### Activity
The records need to be set down again exactly as they appear.

### Data supplied
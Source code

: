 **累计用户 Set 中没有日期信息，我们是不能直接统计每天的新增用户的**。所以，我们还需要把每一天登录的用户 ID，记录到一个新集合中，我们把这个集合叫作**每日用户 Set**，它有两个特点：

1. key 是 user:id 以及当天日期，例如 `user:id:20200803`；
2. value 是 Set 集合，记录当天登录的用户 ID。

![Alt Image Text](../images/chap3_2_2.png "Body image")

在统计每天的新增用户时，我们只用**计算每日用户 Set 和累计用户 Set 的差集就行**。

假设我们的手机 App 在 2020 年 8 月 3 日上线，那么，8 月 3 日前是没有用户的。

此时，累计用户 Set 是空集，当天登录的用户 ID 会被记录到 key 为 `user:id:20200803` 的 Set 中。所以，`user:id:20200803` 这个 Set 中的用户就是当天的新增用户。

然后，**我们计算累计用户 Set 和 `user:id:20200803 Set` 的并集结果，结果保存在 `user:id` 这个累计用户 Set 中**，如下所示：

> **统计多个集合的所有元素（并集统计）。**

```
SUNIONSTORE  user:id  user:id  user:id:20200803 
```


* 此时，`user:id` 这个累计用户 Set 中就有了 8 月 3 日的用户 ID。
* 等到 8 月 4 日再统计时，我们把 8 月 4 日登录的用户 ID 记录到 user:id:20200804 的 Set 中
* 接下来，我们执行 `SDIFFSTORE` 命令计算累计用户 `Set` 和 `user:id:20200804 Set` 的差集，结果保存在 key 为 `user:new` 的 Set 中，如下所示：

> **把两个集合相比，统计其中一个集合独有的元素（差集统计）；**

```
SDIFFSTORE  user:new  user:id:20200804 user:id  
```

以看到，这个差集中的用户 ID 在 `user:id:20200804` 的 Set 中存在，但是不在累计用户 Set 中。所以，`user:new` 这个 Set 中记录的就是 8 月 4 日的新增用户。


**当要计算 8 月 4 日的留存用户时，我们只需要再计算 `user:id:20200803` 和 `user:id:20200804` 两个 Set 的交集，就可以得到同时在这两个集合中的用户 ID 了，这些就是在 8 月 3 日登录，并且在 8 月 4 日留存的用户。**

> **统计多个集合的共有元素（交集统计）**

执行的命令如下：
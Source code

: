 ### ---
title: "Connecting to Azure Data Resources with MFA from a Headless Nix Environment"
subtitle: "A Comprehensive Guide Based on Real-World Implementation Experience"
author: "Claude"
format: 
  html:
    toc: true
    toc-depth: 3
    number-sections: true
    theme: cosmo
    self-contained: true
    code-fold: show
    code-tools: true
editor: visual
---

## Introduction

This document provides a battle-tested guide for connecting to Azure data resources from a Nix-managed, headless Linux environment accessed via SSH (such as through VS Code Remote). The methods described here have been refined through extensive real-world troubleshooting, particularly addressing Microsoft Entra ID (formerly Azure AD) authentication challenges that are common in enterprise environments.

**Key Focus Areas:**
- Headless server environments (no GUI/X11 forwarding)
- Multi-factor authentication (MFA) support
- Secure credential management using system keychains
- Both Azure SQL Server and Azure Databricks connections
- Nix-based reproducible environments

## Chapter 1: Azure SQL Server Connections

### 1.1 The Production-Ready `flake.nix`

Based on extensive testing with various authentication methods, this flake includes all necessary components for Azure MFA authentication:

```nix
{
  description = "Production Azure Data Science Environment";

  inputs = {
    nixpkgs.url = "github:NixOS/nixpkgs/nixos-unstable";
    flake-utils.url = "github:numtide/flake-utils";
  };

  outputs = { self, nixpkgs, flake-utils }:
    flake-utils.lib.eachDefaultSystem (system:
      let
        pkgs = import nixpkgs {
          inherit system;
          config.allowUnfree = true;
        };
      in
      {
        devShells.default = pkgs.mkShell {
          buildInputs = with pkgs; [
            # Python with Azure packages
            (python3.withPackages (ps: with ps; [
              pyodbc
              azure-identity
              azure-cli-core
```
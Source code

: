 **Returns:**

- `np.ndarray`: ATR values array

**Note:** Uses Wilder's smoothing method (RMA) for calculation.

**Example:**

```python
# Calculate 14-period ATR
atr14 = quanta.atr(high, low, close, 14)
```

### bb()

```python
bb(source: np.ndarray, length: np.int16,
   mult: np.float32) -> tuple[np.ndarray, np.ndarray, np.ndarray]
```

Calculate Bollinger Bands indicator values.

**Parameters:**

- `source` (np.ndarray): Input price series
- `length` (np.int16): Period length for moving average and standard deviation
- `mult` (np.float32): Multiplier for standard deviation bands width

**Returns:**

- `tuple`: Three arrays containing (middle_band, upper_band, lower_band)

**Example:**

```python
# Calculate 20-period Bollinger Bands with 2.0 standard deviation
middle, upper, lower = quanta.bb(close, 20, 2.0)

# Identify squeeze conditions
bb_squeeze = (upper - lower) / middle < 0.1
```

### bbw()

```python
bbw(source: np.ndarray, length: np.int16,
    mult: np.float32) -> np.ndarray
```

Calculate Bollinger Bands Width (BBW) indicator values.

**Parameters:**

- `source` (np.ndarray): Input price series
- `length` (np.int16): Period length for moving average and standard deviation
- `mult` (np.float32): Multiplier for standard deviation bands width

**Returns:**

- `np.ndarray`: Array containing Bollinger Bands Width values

### Written answer
Source code

: **累计用户 Set 中没有日期信息，我们是不能直接统计每天的新增用户的**。所以，我们还需要把每一天登录的用户 ID，记录到一个新集合中，我们把这个集合叫作**每日用户 Set**，它有两个特点：

1. key 是 user:id 以及当天日期，例如 `user:id:20200803`；
2. value 是 Set 集合，记录当天登录的用户 ID。

![Alt Image Text](../images/chap3_2_2.png "Body image")

在统计每天的新增用户时，我们只用**计算每日用户 Set 和累计用户 Set 的差集就行**。

假设我们的手机 App 在 2020 年 8 月 3 日上线，那么，8 月 3 日前是没有用户的。

此时，累计用户 Set 是空集，当天登录的用户 ID 会被记录到 key 为 `user:id:20200803` 的 Set 中。所以，`user:id:20200803` 这个 Set 中的用户就是当天的新增用户。

然后，**我们计算累计用户 Set 和 `user:id:20200803 Set` 的并集结果，结果保存在 `user:id` 这个累计用户 Set 中**，如下所示：

> **统计多个集合的所有元素（并集统计）。**

```
SUNIONSTORE  user:id  user:id  user:id:20200803 
```


* 此时，`user:id` 这个累计用户 Set 中就有了 8 月 3 日的用户 ID。
* 等到 8 月 4 日再统计时，我们把 8 月 4 日登录的用户 ID 记录到 user:id:20200804 的 Set 中
* 接下来，我们执行 `SDIFFSTORE` 命令计算累计用户 `Set` 和 `user:id:20200804 Set` 的差集，结果保存在 key 为 `user:new` 的 Set 中，如下所示：

> **把两个集合相比，统计其中一个集合独有的元素（差集统计）；**

```
SDIFFSTORE  user:new  user:id:20200804 user:id  
```

以看到，这个差集中的用户 ID 在 `user:id:20200804` 的 Set 中存在，但是不在累计用户 Set 中。所以，`user:new` 这个 Set 中记录的就是 8 月 4 日的新增用户。


**当要计算 8 月 4 日的留存用户时，我们只需要再计算 `user:id:20200803` 和 `user:id:20200804` 两个 Set 的交集，就可以得到同时在这两个集合中的用户 ID 了，这些就是在 8 月 3 日登录，并且在 8 月 4 日留存的用户。**

> **统计多个集合的共有元素（交集统计）**

执行的命令如下：
Source code

: ### ---
title: "Connecting to Azure Data Resources with MFA from a Headless Nix Environment"
subtitle: "A Comprehensive Guide Based on Real-World Implementation Experience"
author: "Claude"
format: 
  html:
    toc: true
    toc-depth: 3
    number-sections: true
    theme: cosmo
    self-contained: true
    code-fold: show
    code-tools: true
editor: visual
---

## Introduction

This document provides a battle-tested guide for connecting to Azure data resources from a Nix-managed, headless Linux environment accessed via SSH (such as through VS Code Remote). The methods described here have been refined through extensive real-world troubleshooting, particularly addressing Microsoft Entra ID (formerly Azure AD) authentication challenges that are common in enterprise environments.

**Key Focus Areas:**
- Headless server environments (no GUI/X11 forwarding)
- Multi-factor authentication (MFA) support
- Secure credential management using system keychains
- Both Azure SQL Server and Azure Databricks connections
- Nix-based reproducible environments

## Chapter 1: Azure SQL Server Connections

### 1.1 The Production-Ready `flake.nix`

Based on extensive testing with various authentication methods, this flake includes all necessary components for Azure MFA authentication:

```nix
{
  description = "Production Azure Data Science Environment";

  inputs = {
    nixpkgs.url = "github:NixOS/nixpkgs/nixos-unstable";
    flake-utils.url = "github:numtide/flake-utils";
  };

  outputs = { self, nixpkgs, flake-utils }:
    flake-utils.lib.eachDefaultSystem (system:
      let
        pkgs = import nixpkgs {
          inherit system;
          config.allowUnfree = true;
        };
      in
      {
        devShells.default = pkgs.mkShell {
          buildInputs = with pkgs; [
            # Python with Azure packages
            (python3.withPackages (ps: with ps; [
              pyodbc
              azure-identity
              azure-cli-core
```
Source code

: **Returns:**

- `np.ndarray`: ATR values array

**Note:** Uses Wilder's smoothing method (RMA) for calculation.

**Example:**

```python
# Calculate 14-period ATR
atr14 = quanta.atr(high, low, close, 14)
```

### bb()

```python
bb(source: np.ndarray, length: np.int16,
   mult: np.float32) -> tuple[np.ndarray, np.ndarray, np.ndarray]
```

Calculate Bollinger Bands indicator values.

**Parameters:**

- `source` (np.ndarray): Input price series
- `length` (np.int16): Period length for moving average and standard deviation
- `mult` (np.float32): Multiplier for standard deviation bands width

**Returns:**

- `tuple`: Three arrays containing (middle_band, upper_band, lower_band)

**Example:**

```python
# Calculate 20-period Bollinger Bands with 2.0 standard deviation
middle, upper, lower = quanta.bb(close, 20, 2.0)

# Identify squeeze conditions
bb_squeeze = (upper - lower) / middle < 0.1
```

### bbw()

```python
bbw(source: np.ndarray, length: np.int16,
    mult: np.float32) -> np.ndarray
```

Calculate Bollinger Bands Width (BBW) indicator values.

**Parameters:**

- `source` (np.ndarray): Input price series
- `length` (np.int16): Period length for moving average and standard deviation
- `mult` (np.float32): Multiplier for standard deviation bands width

**Returns:**

- `np.ndarray`: Array containing Bollinger Bands Width values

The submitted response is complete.